Majchrzak forsował również pomysł uruchomienia funduszu venture-capital, który przy wsparciu finansowym KFK, miał inwestować w technologiczne start-up'y. Na razie wniosek o wsparcie nie przeszedł jeszcze przez sito KFK.
Zbyt wolne odchudzanie grupy kapitałowej (sprzedaż czeskiej spółki ATS ciągnęła się kwartałami) przy dramatycznym spadku przychodów i wysokich kosztach działalności sprawiło, że giełdowa firma przestała płacić kontrahentom.
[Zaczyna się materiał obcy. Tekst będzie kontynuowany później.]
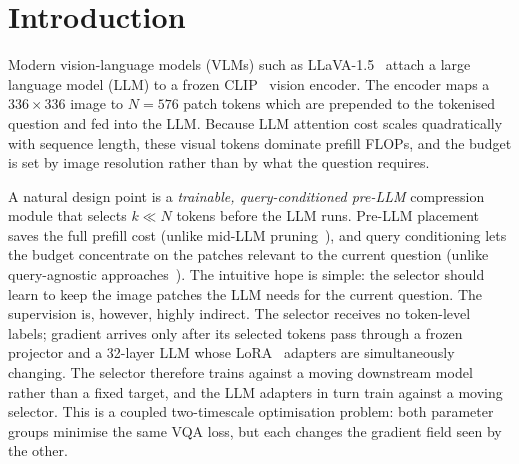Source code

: \documentclass[runningheads]{llncs}
\begin{document}
\section{Introduction}
\label{sec:intro}

Modern vision-language models (VLMs) such as
LLaVA-1.5~\cite{liu2024llava} attach a large language model (LLM) to a
frozen CLIP~\cite{radford2021clip} vision encoder. The encoder maps a
$336{\times}336$ image to $N{=}576$ patch tokens which are prepended to
the tokenised question and fed into the LLM. Because LLM attention cost
scales quadratically with sequence length, these visual tokens dominate
prefill FLOPs, and the budget is set by image resolution rather than by
what the question requires.

A natural design point is a \emph{trainable, query-conditioned pre-LLM}
compression module that selects $k\!\ll\!N$ tokens before the LLM runs.
Pre-LLM placement saves the full prefill cost (unlike mid-LLM
pruning~\cite{chen2024fastv,zhang2025sparsevlm}), and query conditioning
lets the budget concentrate on the patches relevant to the current
question (unlike query-agnostic approaches~\cite{bolya2022token,liang2022evit,shang2024llava}).
The intuitive hope is simple: the selector should learn to keep the
image patches the LLM needs for the current question. The supervision
is, however, highly indirect. The selector receives no token-level
labels; gradient arrives only after its selected tokens pass through a
frozen projector and a 32-layer LLM whose LoRA~\cite{hu2022lora} adapters are
simultaneously changing. The selector therefore trains against a
moving downstream model rather than a fixed target, and the LLM
adapters in turn train against a moving selector. This is a coupled
two-timescale optimisation problem: both parameter groups minimise the
same VQA loss, but each changes the gradient field seen by the other.
\end{document}
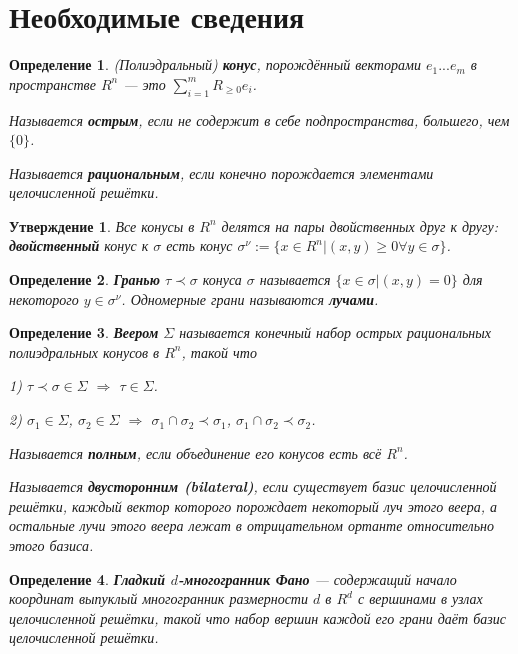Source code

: \documentclass[12pt,notitlepage]{article}
\newtheorem{definition}{Определение}
\newtheorem{statement}{Утверждение}
\begin{document}
	\section{Необходимые сведения}
	
	\begin{definition}
		(Полиэдральный) \textbf{конус}, порождённый векторами $e_1 ... e_m$ в пространстве $R^n$ --- это $\sum_{i=1}^m R_{\geq 0} e_i$.
		
		Называется \textbf{острым}, если не содержит в себе подпространства, большего, чем $\{0\}$.
		
		Называется \textbf{рациональным}, если конечно порождается элементами целочисленной решётки.
	\end{definition}
	\begin{statement}
		Все конусы в $R^n$ делятся на пары двойственных друг к другу: \textbf{двойственный} конус к $\sigma$ есть конус $\sigma^\nu := \{x \in R^n | (x, y) \geq 0 \forall y \in \sigma\}$.
	\end{statement}
	\begin{definition}
		\textbf{Гранью} $\tau \prec \sigma$ конуса $\sigma$ называется $\{x \in \sigma |(x, y) = 0\}$ для некоторого $y \in \sigma^\nu$. Одномерные грани называются \textbf{лучами}.
	\end{definition}
	\begin{definition}
		\textbf{Веером} $\Sigma$ называется конечный набор острых рациональных полиэдральных конусов в $R^n$, такой что
		
		1) $\tau \prec \sigma \in \Sigma$ $\Rightarrow$ $\tau \in \Sigma$.
		
		2) $\sigma_1 \in \Sigma$, $\sigma_2 \in \Sigma$ $\Rightarrow$ $\sigma_1 \cap \sigma_2 \prec \sigma_1$, $\sigma_1 \cap \sigma_2 \prec \sigma_2$.
		
		Называется \textbf{полным}, если объединение его конусов есть всё $R^n$.
		
		Называется \textbf{двусторонним (bilateral)}, если существует базис целочисленной решётки, каждый вектор которого порождает некоторый луч этого веера, а остальные лучи этого веера лежат в отрицательном ортанте относительно этого базиса.
	\end{definition}
	\begin{definition}
		\textbf{Гладкий $d$-многогранник Фано} --- содержащий начало координат выпуклый многогранник размерности $d$ в $R^d$ с вершинами в узлах целочисленной решётки, такой что набор вершин каждой его грани даёт базис целочисленной решётки.
	\end{definition}
\end{document}
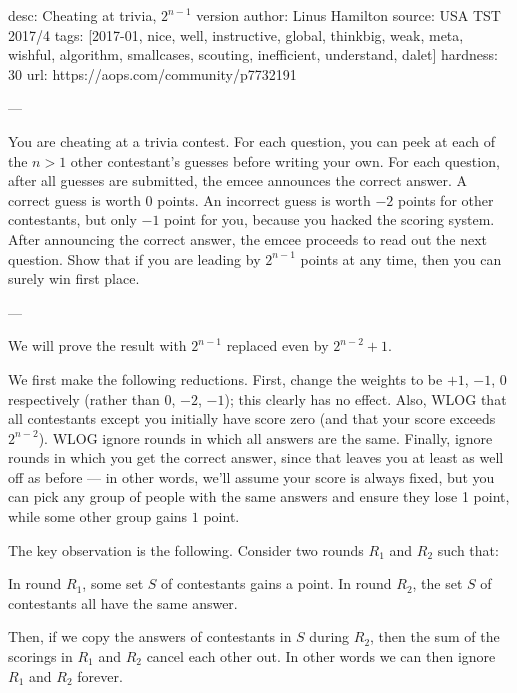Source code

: desc: Cheating at trivia, $2^{n-1}$ version
author: Linus Hamilton
source: USA TST 2017/4
tags: [2017-01, nice, well, instructive, global, thinkbig, weak, meta, wishful, algorithm,
  smallcases, scouting, inefficient, understand, dalet]
hardness: 30
url: https://aops.com/community/p7732191

---

You are cheating at a trivia contest.
For each question, you can peek at each of the
$n > 1$ other contestant's guesses before writing your own.
For each question, after all guesses are submitted, the emcee announces the correct answer.
A correct guess is worth $0$ points.
An incorrect guess is worth $-2$ points for other contestants,
but only $-1$ point for you, because you hacked the scoring system.
After announcing the correct answer, the emcee proceeds to read out the next question.
Show that if you are leading by $2^{n-1}$ points at any time,
then you can surely win first place.

---

We will prove the result with $2^{n-1}$ replaced
even by $2^{n-2}+1$.

We first make the following reductions.
First, change the weights to be $+1$, $-1$, $0$ respectively
(rather than $0$, $-2$, $-1$); this clearly has no effect.
Also, WLOG that all contestants except you initially have score zero
(and that your score exceeds $2^{n-2}$).
WLOG ignore rounds in which all answers are the same.
Finally, ignore rounds in which you get the correct answer,
since that leaves you at least as well off as before --- in other words,
we'll assume your score is always fixed,
but you can pick any group of people with the same answers
and ensure they lose 1 point,
while some other group gains $1$ point.

The key observation is the following.
Consider two rounds $R_1$ and $R_2$ such that:
\begin{itemize}
  \ii In round $R_1$, some set $S$ of contestants gains a point.
  \ii In round $R_2$, the set $S$ of contestants all have the same answer.
\end{itemize}
Then, if we copy the answers of contestants in $S$ during $R_2$,
then the sum of the scorings in $R_1$ and $R_2$ cancel each other out.
In other words we can then ignore $R_1$ and $R_2$ forever.

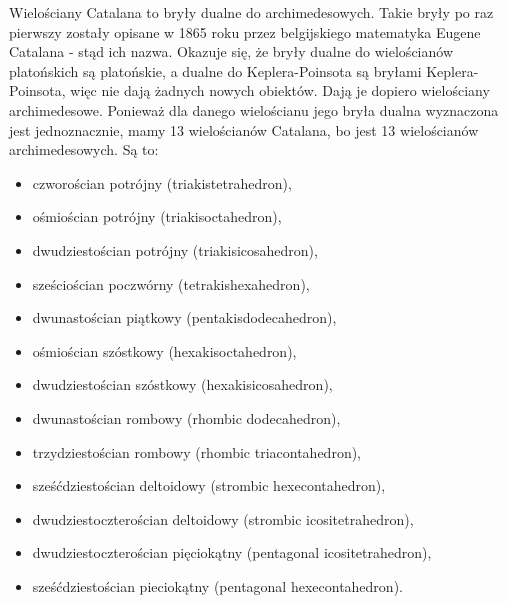 %

Wielościany Catalana to bryły dualne do archimedesowych. Takie bryły po raz pierwszy zostały opisane w 1865 roku przez belgijskiego matematyka Eugene Catalana - stąd ich nazwa.
Okazuje się, że bryły dualne do wielościanów platońskich są platońskie, a dualne do Keplera-Poinsota są bryłami Keplera-Poinsota, więc nie dają żadnych nowych obiektów. Dają je dopiero wielościany archimedesowe.
Ponieważ dla danego wielościanu jego bryła dualna wyznaczona jest jednoznacznie, mamy 13 wielościanów Catalana, bo jest 13 wielościanów archimedesowych. Są to:
 
\begin{itemize}
\item czworościan potrójny (triakistetrahedron),
\item ośmiościan potrójny (triakisoctahedron),
\item dwudziestościan potrójny (triakisicosahedron),
\item sześciościan poczwórny (tetrakishexahedron),
\item dwunastościan piątkowy (pentakisdodecahedron),
\item ośmiościan szóstkowy (hexakisoctahedron),
\item dwudziestościan szóstkowy (hexakisicosahedron),
\item dwunastościan rombowy (rhombic dodecahedron),
\item trzydziestościan rombowy (rhombic triacontahedron),
\item sześćdziestościan deltoidowy (strombic hexecontahedron),
\item dwudziestoczterościan deltoidowy (strombic icositetrahedron),
\item dwudziestoczterościan pięciokątny (pentagonal icositetrahedron),
\item sześćdziestościan pieciokątny (pentagonal hexecontahedron).
\end{itemize}

%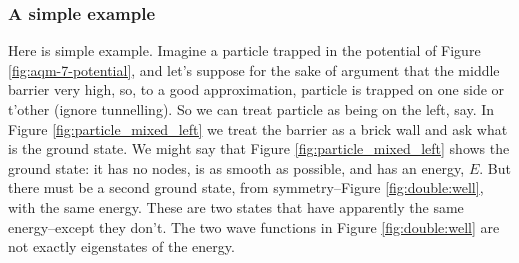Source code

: \documentclass[]{article}
\begin{document}
\subsubsection{A simple example}

Here is simple example. Imagine a particle trapped in the potential of Figure \ref{fig:aqm-7-potential}, and let's suppose for the sake of argument that the middle barrier very high, so, to a good approximation, particle is trapped on one side or t'other (ignore tunnelling). So we can treat particle as being on the left, say. In Figure \ref{fig:particle_mixed_left} we treat the barrier as a brick wall and ask what is the ground state. We might say that Figure \ref{fig:particle_mixed_left} shows the ground state: it has no nodes, is as smooth as possible, and has an energy, $E$. But there must be a second ground state, from symmetry--Figure \ref{fig:double:well}, with the same energy. These are two states that have apparently the same energy--except they don't. The two wave functions in Figure  \ref{fig:double:well} are not exactly eigenstates of the energy.
\end{document}
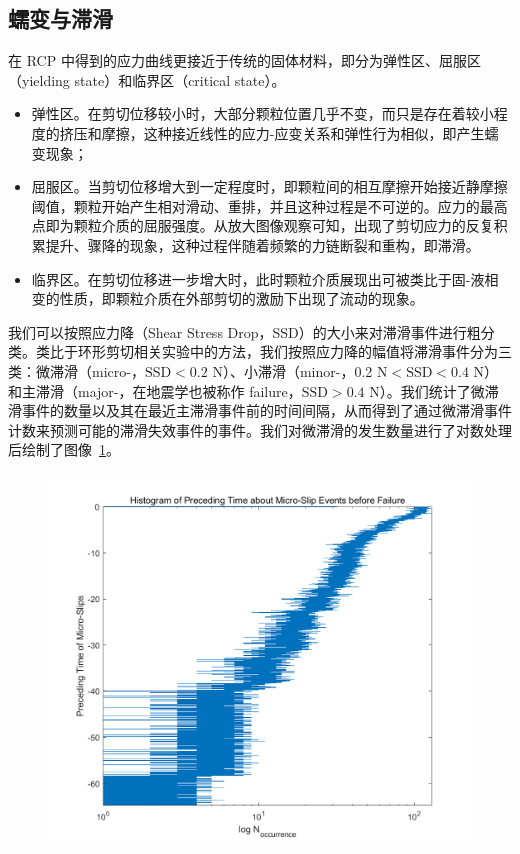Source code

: \subsection{蠕变与滞滑}

在 RCP 中得到的应力曲线更接近于传统的固体材料，即分为弹性区、屈服区（yielding state）和临界区（critical state）。

\begin{itemize}
  \item 弹性区。在剪切位移较小时，大部分颗粒位置几乎不变，而只是存在着较小程度的挤压和摩擦，这种接近线性的应力-应变关系和弹性行为相似，即产生蠕变现象；
  \item 屈服区。当剪切位移增大到一定程度时，即颗粒间的相互摩擦开始接近静摩擦阈值，颗粒开始产生相对滑动、重排，并且这种过程是不可逆的。应力的最高点即为颗粒介质的屈服强度。从放大图像观察可知，出现了剪切应力的反复积累提升、骤降的现象，这种过程伴随着频繁的力链断裂和重构，即滞滑。
  \item 临界区。在剪切位移进一步增大时，此时颗粒介质展现出可被类比于固-液相变的性质，即颗粒介质在外部剪切的激励下出现了流动的现象。
\end{itemize}

我们可以按照应力降（Shear Stress Drop，SSD）的大小来对滞滑事件进行粗分类。类比于环形剪切相关实验中的方法，我们按照应力降的幅值将滞滑事件分为三类：微滞滑（micro-，$\text{SSD}<0.2$ \unit{\newton}）、小滞滑（minor-，0.2 \unit{\newton}$<\text{SSD}<0.4$ \unit{\newton}）和主滞滑（major-，在地震学也被称作 failure，$\text{SSD}>0.4$ \unit{\newton}）。我们统计了微滞滑事件的数量以及其在最近主滞滑事件前的时间间隔，从而得到了通过微滞滑事件计数来预测可能的滞滑失效事件的事件。我们对微滞滑的发生数量进行了对数处理后绘制了图像~\ref{fig:preceding_interval}。

\begin{figure}[!htp]
  \centering
  \includegraphics[height=10cm]{figures/4_preceding_interval.png}
  \label{fig:preceding_interval}
\end{figure}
W I kwartale, grupa One-2-One miała ledwie 0,48 mln zł przychodów. Rok wcześniej obroty wynosiły 8,18 mln zł rok. Strata netto wyniosła 1,46 mln zł. Rok temu grupa miała 0,54 mln zł zysku. Zobowiązania spółki sięgały 18 mln zł, a na koniec marca na kontach grupy było tylko 68 tys. zł. Ciążyło na niej 12 sądowych nakazów zapłaty na łączną kwotę ponad 3?mln zł.